The static-checks-pass-but-runtime-fails pattern is something we hit constantly with AI-generated UI code. Linted, compiled, deployed, still broken when a real session touches it.
Do you find the repair posture choice ends up being more of a technical decision or an organizational one — i.e., does the team even agree on what 'fixed' means before Scarab gets involved?
Excellent question!
The repair posture is partly technical and partly governance-driven. Scarab can surface the evidence that shows which baselines are actually available in the repo — for example, whether the repo is behaving like a TypeScript-intended app or more like a generated JavaScript React export with build/lint/runtime as the meaningful acceptance boundary.
But Scarab doesn’t “decide” what fixed means in a subjective way. It is deterministic. It does not invent intent, and it is not the thing applying the repair.
Its role is to surface the repo evidence, clarify the viable baseline, expose where the current state is breaking against that baseline, and give the AI coding agent a narrower, better-supported repair context.
So in a healthy workflow, the team or repo governance owns the definition of “fixed.” Scarab helps make that definition inspectable and testable, then the coding agent applies the patch against the evidence Scarab surfaced.
That’s the line I’m trying to preserve: Scarab doesn’t replace judgment or repair the repo by vibes. It gives the repair process a deterministic evidence layer.
The TypeScript vs build/lint posture finding is the part that sticks with me.
On the surface it's a technical fork. But really it's a test oracle problem — you can't evaluate a repair until you know what the repo intended to be. Most tools skip that question and just make the red turn green. What I like about your approach is you force that question into the open before anyone touches code.
As a QA person, that's the difference between "tests pass" and "the system is in a known good state." They look the same on a dashboard. They're not the same thing.
Have you run into a case where surfacing the two postures actually changed what the team decided to fix — or did they always pick the same one once they saw the evidence?
That’s the exact question I’m trying to test next.
So far, I haven’t run this in a formal team setting where a team sat down, reviewed two repair postures, and explicitly chose one as governance. Most of the current work has been field tests against public repos and open issues.
What I have seen, though, is that surfacing the posture changes the shape of the repair conversation. In a couple of cases, the patch itself wasn’t merged directly, but the maintainers adopted the same underlying repair direction and implemented a fix they could own. To me, that’s still a useful signal: the diagnostic didn’t just make something green, it surfaced the boundary clearly enough that the maintainer could recognize the actual failure and repair it on their terms.
That’s also why I’m careful not to say Scarab decides what “fixed” means. It can expose the available baselines and the evidence behind them, but in a healthy project the repo owner or team has to own the final posture.

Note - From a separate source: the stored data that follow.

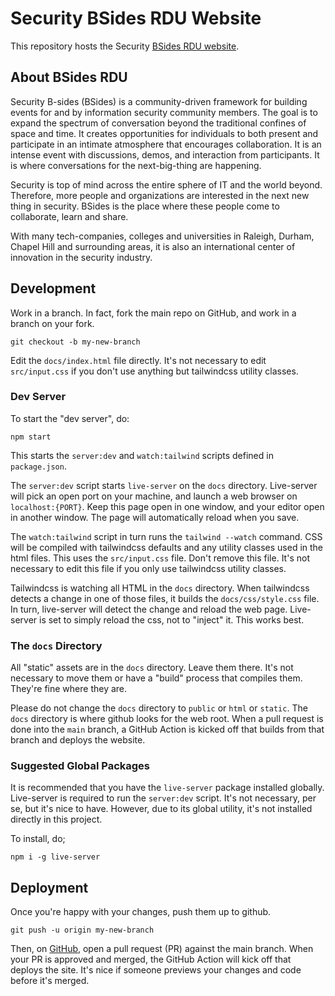 # Security BSides RDU Website
This repository hosts the Security [BSides RDU website](https://bsidesrdu.org).

## About BSides RDU

Security B-sides (BSides) is a community-driven framework for building events for and by information security community members.
The goal is to expand the spectrum of conversation beyond the traditional confines of space and time. It creates opportunities for individuals to both present and participate in an intimate atmosphere that encourages collaboration.
It is an intense event with discussions, demos, and interaction from participants. It is where conversations for the next-big-thing are happening.

Security is top of mind across the entire sphere of IT and the world beyond. Therefore, more people and organizations are interested in the next new thing in security. BSides is the place where these people come to collaborate, learn and share.

With many tech-companies, colleges and universities in Raleigh, Durham, Chapel Hill and surrounding areas, it is also an international center of innovation in the security industry.

## Development

Work in a branch. In fact, fork the main repo on GitHub, and work in a branch on your fork.

```shell
git checkout -b my-new-branch
```

Edit the `docs/index.html` file directly. It's not necessary to edit `src/input.css` if you don't use anything but tailwindcss utility classes.

### Dev Server

To start the "dev server", do:

```shell
npm start
```

This starts the `server:dev` and `watch:tailwind` scripts defined in `package.json`.

The `server:dev` script starts `live-server` on the `docs` directory. Live-server will pick an open port on your machine, and launch a web browser on `localhost:{PORT}`. Keep this page open in one window, and your editor open in another window. The page will automatically reload when you save.

The `watch:tailwind` script in turn runs the `tailwind --watch` command. CSS will be compiled with tailwindcss defaults and any utility classes used in the html files. This uses the `src/input.css` file. Don't remove this file. It's not necessary to edit this file if you only use tailwindcss utility classes.

Tailwindcss is watching all HTML in the `docs` directory. When tailwindcss detects a change in one of those files, it builds the `docs/css/style.css` file. In turn, live-server will detect the change and reload the web page. Live-server is set to simply reload the css, not to "inject" it. This works best.

### The `docs` Directory

All "static" assets are in the `docs` directory. Leave them there. It's not necessary to move them or have a "build" process that compiles them. They're fine where they are.

Please do not change the `docs` directory to `public` or `html` or `static`. The `docs` directory is where github looks for the web root. When a pull request is done into the `main` branch, a GitHub Action is kicked off that builds from that branch and deploys the website.



### Suggested Global Packages

It is recommended that you have the `live-server` package installed globally. Live-server is required to run the `server:dev` script. It's not necessary, per se, but it's nice to have. However, due to its global utility, it's not installed directly in this project.

To install, do;

```shell
npm i -g live-server
```

## Deployment

Once you're happy with your changes, push them up to github.

```shell
git push -u origin my-new-branch
```

Then, on [GitHub](https://github.com/BSidesRDU/website), open a pull request (PR) against the main branch. When your PR is approved and merged, the GitHub Action will kick off that deploys the site. It's nice if someone previews your changes and code before it's merged.
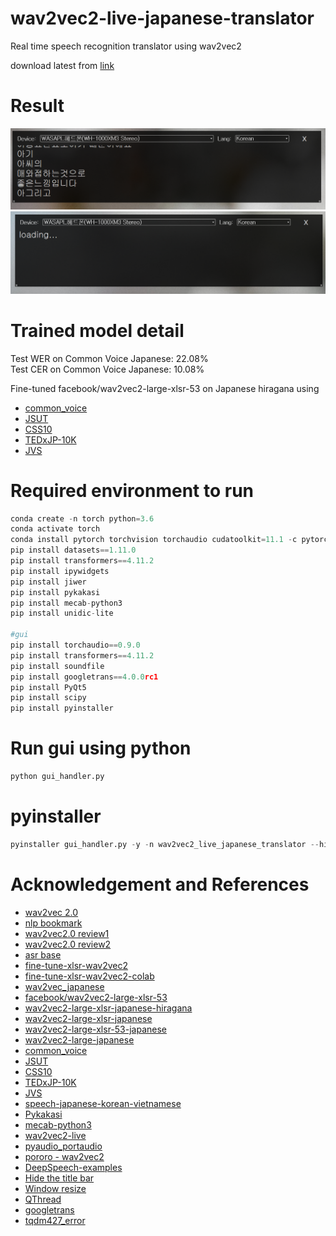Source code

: # wav2vec2-live-japanese-translator
Real time speech recognition translator using wav2vec2


download latest from [link](https://github.com/ttop32/wav2vec2-live-japanese-translator/releases/download/0.0.1/wav2vec2_live_japanese_translator.zip)   
  
  
# Result    
![result](doc/screenshot_1.png)    
![result](doc/screenshot_2.png)    

# Trained model detail
Test WER on Common Voice Japanese: 22.08%   
Test CER on Common Voice Japanese: 10.08%   

Fine-tuned facebook/wav2vec2-large-xlsr-53 on Japanese hiragana using
- [common_voice](https://huggingface.co/datasets/common_voice)     
- [JSUT](https://sites.google.com/site/shinnosuketakamichi/publication/jsut)     
- [CSS10](https://github.com/Kyubyong/css10)     
- [TEDxJP-10K](https://github.com/laboroai/TEDxJP-10K)     
- [JVS](https://sites.google.com/site/shinnosuketakamichi/research-topics/jvs_corpus)
  
# Required environment to run   
```python
conda create -n torch python=3.6   
conda activate torch    
conda install pytorch torchvision torchaudio cudatoolkit=11.1 -c pytorch -c nvidia  
pip install datasets==1.11.0  
pip install transformers==4.11.2  
pip install ipywidgets  
pip install jiwer  
pip install pykakasi  
pip install mecab-python3  
pip install unidic-lite

#gui
pip install torchaudio==0.9.0  
pip install transformers==4.11.2  
pip install soundfile  
pip install googletrans==4.0.0rc1
pip install PyQt5
pip install scipy
pip install pyinstaller
```


# Run gui using python
```python
python gui_handler.py
```

# pyinstaller
```python
pyinstaller gui_handler.py -y -n wav2vec2_live_japanese_translator --hidden-import=pytorch --collect-data torch --copy-metadata torch --copy-metadata tqdm --copy-metadata regex --copy-metadata sacremoses --copy-metadata requests --copy-metadata packaging --copy-metadata filelock --copy-metadata numpy --copy-metadata tokenizers --copy-metadata importlib_metadata  --copy-metadata dataclasses
```




# Acknowledgement and References  
- [wav2vec 2.0](https://arxiv.org/abs/2006.11477)
- [nlp bookmark](https://github.com/hyunjun/bookmarks/blob/master/nlp.md)
- [wav2vec2.0 review1](https://ratsgo.github.io/speechbook/docs/neuralfe/wav2vec)
- [wav2vec2.0 review2](https://kaen2891.tistory.com/83)
- [asr base](https://lynnshin.tistory.com/42)
- [fine-tune-xlsr-wav2vec2](https://huggingface.co/blog/fine-tune-xlsr-wav2vec2)
- [fine-tune-xlsr-wav2vec2-colab](https://colab.research.google.com/github/patrickvonplaten/notebooks/blob/master/Fine_Tune_XLSR_Wav2Vec2_on_Turkish_ASR_with_%F0%9F%A4%97_Transformers.ipynb)
- [wav2vec_japanese](https://colab.research.google.com/github/yuji-matsunami/wav2vec_japanese/blob/main/wav2vec_ja.ipynb)
- [facebook/wav2vec2-large-xlsr-53](https://huggingface.co/facebook/wav2vec2-large-xlsr-53)
- [wav2vec2-large-xlsr-japanese-hiragana](https://huggingface.co/vumichien/wav2vec2-large-xlsr-japanese-hiragana)
- [wav2vec2-large-xlsr-japanese](https://huggingface.co/vumichien/wav2vec2-large-xlsr-japanese)
- [wav2vec2-large-xlsr-53-japanese](https://huggingface.co/jonatasgrosman/wav2vec2-large-xlsr-53-japanese)
- [wav2vec2-large-japanese](https://huggingface.co/NTQAI/wav2vec2-large-japanese)
- [common_voice](https://huggingface.co/datasets/common_voice)     
- [JSUT](https://sites.google.com/site/shinnosuketakamichi/publication/jsut)     
- [CSS10](https://github.com/Kyubyong/css10)     
- [TEDxJP-10K](https://github.com/laboroai/TEDxJP-10K)     
- [JVS](https://sites.google.com/site/shinnosuketakamichi/research-topics/jvs_corpus)
- [speech-japanese-korean-vietnamese](http://www.hieuthi.com/blog/2018/04/22/speech-japanese-korean-vietnamese.html)
- [Pykakasi](https://github.com/miurahr/pykakasi)
- [mecab-python3](https://github.com/SamuraiT/mecab-python3)
- [wav2vec2-live](https://github.com/oliverguhr/wav2vec2-live)     
- [pyaudio_portaudio](https://github.com/intxcc/pyaudio_portaudio)     
- [pororo - wav2vec2](https://github.com/kakaobrain/pororo/blob/7d05a75e8062b00e6b65364b8ec6c52b6293ab07/pororo/models/wav2vec2/recognizer.py)
- [DeepSpeech-examples](https://github.com/mozilla/DeepSpeech-examples/blob/r0.9/mic_vad_streaming/mic_vad_streaming.py)
- [Hide the title bar](https://clay-atlas.com/us/blog/2021/03/04/pyqt5-cn-hide-title-bar-move-interface/)
- [Window resize](https://stackoverflow.com/questions/62807295/how-to-resize-a-window-from-the-edges-after-adding-the-property-qtcore-qt-framel)
- [QThread](https://wikidocs.net/87141)
- [googletrans](https://github.com/ssut/py-googletrans)
- [tqdm427_error](https://www.reddit.com/r/learnpython/comments/npvyd5/no_package_meta_data_for_tqdm427_error_while/)

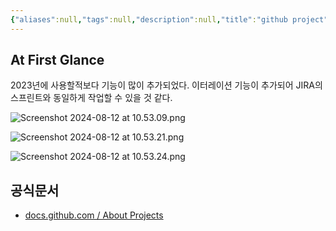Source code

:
 ```yaml
---
{"aliases":null,"tags":null,"description":null,"title":"github project","created":"2024-08-12T10:52:44","updated":"2024-08-12T11:09:36","dg-publish":true,"permalink":"/docs/github project/","dgPassFrontmatter":true}
---
```



## At First Glance

2023년에 사용할적보다 기능이 많이 추가되었다. 이터레이션 기능이 추가되어 JIRA의 스프린트와 동일하게 작업할 수 있을 것 같다.

![Screenshot 2024-08-12 at 10.53.09.png](/img/user/docs/assets/Screenshot%202024-08-12%20at%2010.53.09.png)

![Screenshot 2024-08-12 at 10.53.21.png](/img/user/docs/assets/Screenshot%202024-08-12%20at%2010.53.21.png)

![Screenshot 2024-08-12 at 10.53.24.png](/img/user/docs/assets/Screenshot%202024-08-12%20at%2010.53.24.png)

## 공식문서

- [docs.github.com / About Projects](https://docs.github.com/en/issues/planning-and-tracking-with-projects/learning-about-projects/about-projects)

The part I’m watching for now is exactly what you named: whether making the test oracle problem visible earlier changes the repair decision before code gets touched. My instinct is yes, but I want the field tests to prove that rather than just claim it.
"my instinct is yes, but I want the field tests to prove it" — that sentence tells me more about how you build than any product page could.
The bit about maintainers adopting the direction but not the patch is actually quite telling. In testing we call that "report the finding, don't prescribe the fix." The best bug reports don't tell the developer how to fix it — they make the failure boundary so clear that the developer can't unsee it. Then they fix it on their own terms, which means they'll actually own it long-term.
Sounds like Scarab is doing the same thing, just at the repo level instead of the test level.
Keep the field tests coming. I'm following the series now — the LangChain streaming vs structured output one was particularly good.